Blood pressure is the amount of force exerted by the blood against the walls of the arteries. A person’s blood pressure is considered high when the readings are greater than 140 mm Hg systolic (the highest number in the blood pressure reading) or 90 mm Hg diastolic.

 

 

    2)  What are the effects of high blood pressure during pregnancy?

 

  • Although many pregnant women with high blood pressure have healthy babies, it can be dangerous for the mother and the fetus.

 

  • Women with pre-existing or chronic blood pressure are more likely to have certain complications during pregnancy than those with normal blood pressure.

 

  • However, some women develop high blood pressure during pregnancy (often called gestational hypertension). The effects may be mild or severe.

 

  • High blood pressure can affect the kidneys of the mother and other organs, which can lead to early delivery.

 

  • In the most severe cases, the mother develops pre-eclampsia– or “toxemia of pregnancy ” that can threaten the life of the mother and the fetus.

 

 

 

    3)  What is pre-eclampsia?

 

Pre-eclampsia is an infection that usually begins after the  20th week of pregnancy. It is related to increased blood pressure and protein in the mother’s urine (as a result of kidney problems).

Pre-eclampsia affects the placenta and can affect the kidneys, liver and brain of the mother.  When pre-eclampsia is the cause of seizures, it is known as  eclampsia.

Apart from the consequences caused in women, it is also a major cause of fetal complications. These include low birth weight, premature birth, and baby’s death at birth.

There is no real way to prevent this infection.  However, most women who develop signs of pre-eclampsia are followed closely to mitigate or avoid related problems. The only way to “cure ” pre-eclampsia is to give birth to the baby.

 

 

 

 

    4)  Who is more likely to develop pre-eclampsia?

 

  • Women with chronic hypertension (high blood pressure) before getting pregnant.

 

  • Those who have developed high blood pressure or pre-eclampsia during a previous pregnancy. Especially if these conditions occurred early in pregnancy.

 

  • Pregnant women under 20 or over 40 years of age.

 

  • Those who are pregnant with more than one baby and the one who is obese.

 

  • In addition, women with diabetes, kidney disease and rheumatoid arthritis are at risk for developing pre-eclampsia.

 

 

  

    5)  How is pre-eclampsia detected?

 

  • Unfortunately, there is no single test to predict or diagnose the infection. The main signs are an increase in blood pressure and protein in the urine (proteinuria).

 

  • Other symptoms include persistent headaches, blurred vision or sensitivity to light, and abdominal pain. Nevertheless, all these sensations can be caused by other disorders.

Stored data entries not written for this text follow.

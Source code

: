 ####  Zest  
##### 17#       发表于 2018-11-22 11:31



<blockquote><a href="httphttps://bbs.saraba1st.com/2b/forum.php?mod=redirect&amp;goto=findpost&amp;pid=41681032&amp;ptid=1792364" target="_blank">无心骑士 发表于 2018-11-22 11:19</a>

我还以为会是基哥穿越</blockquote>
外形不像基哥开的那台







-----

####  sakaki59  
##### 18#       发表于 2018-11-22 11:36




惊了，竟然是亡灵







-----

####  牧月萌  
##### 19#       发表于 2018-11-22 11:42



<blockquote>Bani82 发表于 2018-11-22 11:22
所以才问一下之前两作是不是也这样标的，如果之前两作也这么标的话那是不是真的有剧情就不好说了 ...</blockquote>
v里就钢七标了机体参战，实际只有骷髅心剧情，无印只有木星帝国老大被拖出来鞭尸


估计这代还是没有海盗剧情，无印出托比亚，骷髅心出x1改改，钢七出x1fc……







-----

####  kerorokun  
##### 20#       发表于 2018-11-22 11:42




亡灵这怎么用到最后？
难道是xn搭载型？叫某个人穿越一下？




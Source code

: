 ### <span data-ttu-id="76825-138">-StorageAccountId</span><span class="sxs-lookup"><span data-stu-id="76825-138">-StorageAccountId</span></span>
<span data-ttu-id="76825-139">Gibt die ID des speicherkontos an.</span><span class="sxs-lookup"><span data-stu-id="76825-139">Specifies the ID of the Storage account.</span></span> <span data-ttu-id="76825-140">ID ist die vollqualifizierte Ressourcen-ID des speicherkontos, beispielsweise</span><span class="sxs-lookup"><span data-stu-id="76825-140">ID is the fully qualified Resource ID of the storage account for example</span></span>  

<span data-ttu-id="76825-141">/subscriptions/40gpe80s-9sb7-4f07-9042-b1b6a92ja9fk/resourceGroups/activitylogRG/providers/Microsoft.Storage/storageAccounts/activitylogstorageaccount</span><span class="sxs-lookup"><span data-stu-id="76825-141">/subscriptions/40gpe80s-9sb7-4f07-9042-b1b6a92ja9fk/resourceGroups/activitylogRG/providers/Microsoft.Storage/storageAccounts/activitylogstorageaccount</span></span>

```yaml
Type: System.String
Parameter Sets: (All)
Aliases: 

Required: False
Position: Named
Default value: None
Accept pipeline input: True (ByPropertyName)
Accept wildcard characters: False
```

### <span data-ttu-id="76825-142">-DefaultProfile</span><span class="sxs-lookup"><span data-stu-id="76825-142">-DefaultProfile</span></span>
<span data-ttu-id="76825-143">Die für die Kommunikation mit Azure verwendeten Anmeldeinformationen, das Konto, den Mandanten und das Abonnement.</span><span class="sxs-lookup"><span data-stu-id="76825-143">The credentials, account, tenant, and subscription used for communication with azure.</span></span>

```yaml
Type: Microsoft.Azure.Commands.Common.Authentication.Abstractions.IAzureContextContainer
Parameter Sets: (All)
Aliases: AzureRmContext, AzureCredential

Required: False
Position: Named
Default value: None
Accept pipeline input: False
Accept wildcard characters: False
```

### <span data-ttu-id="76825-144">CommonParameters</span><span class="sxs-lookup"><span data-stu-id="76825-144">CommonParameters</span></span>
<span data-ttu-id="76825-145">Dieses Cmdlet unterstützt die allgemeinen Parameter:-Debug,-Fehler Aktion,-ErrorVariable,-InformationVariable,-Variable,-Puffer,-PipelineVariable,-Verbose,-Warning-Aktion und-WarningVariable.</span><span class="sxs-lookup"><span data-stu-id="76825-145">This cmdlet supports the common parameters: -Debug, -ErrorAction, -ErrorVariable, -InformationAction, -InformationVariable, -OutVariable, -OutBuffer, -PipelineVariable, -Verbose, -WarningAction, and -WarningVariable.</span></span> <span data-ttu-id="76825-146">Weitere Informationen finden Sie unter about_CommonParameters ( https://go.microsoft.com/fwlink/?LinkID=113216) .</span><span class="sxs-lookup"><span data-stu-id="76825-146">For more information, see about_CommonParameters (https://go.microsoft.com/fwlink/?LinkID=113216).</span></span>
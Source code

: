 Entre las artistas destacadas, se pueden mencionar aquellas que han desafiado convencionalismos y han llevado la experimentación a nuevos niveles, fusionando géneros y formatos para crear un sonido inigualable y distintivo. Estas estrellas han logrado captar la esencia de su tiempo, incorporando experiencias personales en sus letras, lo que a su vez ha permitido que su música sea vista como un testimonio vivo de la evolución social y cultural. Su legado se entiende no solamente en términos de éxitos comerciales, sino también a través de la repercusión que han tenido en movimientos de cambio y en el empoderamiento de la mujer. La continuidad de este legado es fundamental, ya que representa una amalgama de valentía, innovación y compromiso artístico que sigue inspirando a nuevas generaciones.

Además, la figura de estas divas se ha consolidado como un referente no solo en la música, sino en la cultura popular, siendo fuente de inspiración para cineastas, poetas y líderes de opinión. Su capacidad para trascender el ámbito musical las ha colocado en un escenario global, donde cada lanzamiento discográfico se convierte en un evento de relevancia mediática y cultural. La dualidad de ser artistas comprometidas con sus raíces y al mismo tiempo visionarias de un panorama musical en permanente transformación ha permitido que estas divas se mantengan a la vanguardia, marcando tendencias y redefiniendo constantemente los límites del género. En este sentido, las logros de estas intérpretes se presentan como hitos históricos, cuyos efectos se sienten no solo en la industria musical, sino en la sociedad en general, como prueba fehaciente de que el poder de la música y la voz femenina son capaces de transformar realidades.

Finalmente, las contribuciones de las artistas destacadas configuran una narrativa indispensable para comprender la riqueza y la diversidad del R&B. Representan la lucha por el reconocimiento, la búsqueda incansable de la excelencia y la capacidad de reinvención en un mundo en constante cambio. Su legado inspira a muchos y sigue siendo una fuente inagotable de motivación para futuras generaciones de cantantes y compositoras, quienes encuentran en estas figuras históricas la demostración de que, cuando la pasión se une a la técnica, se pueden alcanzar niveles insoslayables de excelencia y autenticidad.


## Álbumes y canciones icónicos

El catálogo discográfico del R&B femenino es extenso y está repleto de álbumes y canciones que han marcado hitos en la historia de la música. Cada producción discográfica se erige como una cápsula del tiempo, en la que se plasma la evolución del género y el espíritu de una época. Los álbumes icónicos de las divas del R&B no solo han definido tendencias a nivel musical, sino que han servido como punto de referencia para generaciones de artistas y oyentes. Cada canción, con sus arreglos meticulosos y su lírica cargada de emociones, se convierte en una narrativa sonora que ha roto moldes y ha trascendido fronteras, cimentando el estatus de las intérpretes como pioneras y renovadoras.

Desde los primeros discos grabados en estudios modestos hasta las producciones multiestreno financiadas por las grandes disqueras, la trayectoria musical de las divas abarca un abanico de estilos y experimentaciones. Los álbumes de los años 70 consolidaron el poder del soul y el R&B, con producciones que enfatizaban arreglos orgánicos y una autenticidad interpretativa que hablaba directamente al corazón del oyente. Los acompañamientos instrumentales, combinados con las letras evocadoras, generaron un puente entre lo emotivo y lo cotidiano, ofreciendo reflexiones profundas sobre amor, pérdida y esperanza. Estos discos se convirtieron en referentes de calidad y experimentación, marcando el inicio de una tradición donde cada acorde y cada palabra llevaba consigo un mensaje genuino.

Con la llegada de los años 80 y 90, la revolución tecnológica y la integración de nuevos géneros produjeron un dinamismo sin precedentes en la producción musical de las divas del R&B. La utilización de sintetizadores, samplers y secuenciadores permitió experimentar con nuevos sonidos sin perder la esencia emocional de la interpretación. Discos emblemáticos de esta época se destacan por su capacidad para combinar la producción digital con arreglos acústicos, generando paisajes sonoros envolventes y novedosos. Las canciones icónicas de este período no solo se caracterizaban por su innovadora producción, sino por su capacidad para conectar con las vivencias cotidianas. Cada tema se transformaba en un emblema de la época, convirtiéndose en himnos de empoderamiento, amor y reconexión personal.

They can also occur in healthy pregnancies

Regular visits to the doctor help to control your blood pressure and the level of protein in the urine. He can order blood tests to detect any abnormalities and monitor more closely the development of the fetus.

 

 

 

    6)  How can hypertensive women prevent problems during pregnancy?

 

If you are thinking of having a baby and you have high blood pressure, talk to your doctor or nurse first.  In addition, take steps to control blood pressure before and during pregnancy, and regular prenatal visits help monitor your baby’s health and yours.

   

       

    a)  Before getting pregnant:

  • Make sure your blood pressure is under control.

 

  • Lifestyle changes such as limiting salt intake, participating in regular physical activity and losing weight can be helpful.

 

  • Talk to your doctor about how high blood pressure could affect you and your baby during pregnancy, and what you can do to prevent or reduce problems.

 

  • If you are taking medication for your blood pressure, ask your doctor if you need to change the amount you take or stop taking it during pregnancy.

   

    b)  During your pregnancy:

  • Make regular prenatal visits

 

  • Avoid alcohol and tobacco

 

  • Talk to your doctor about any over-the-counter medications you are taking or plan to take.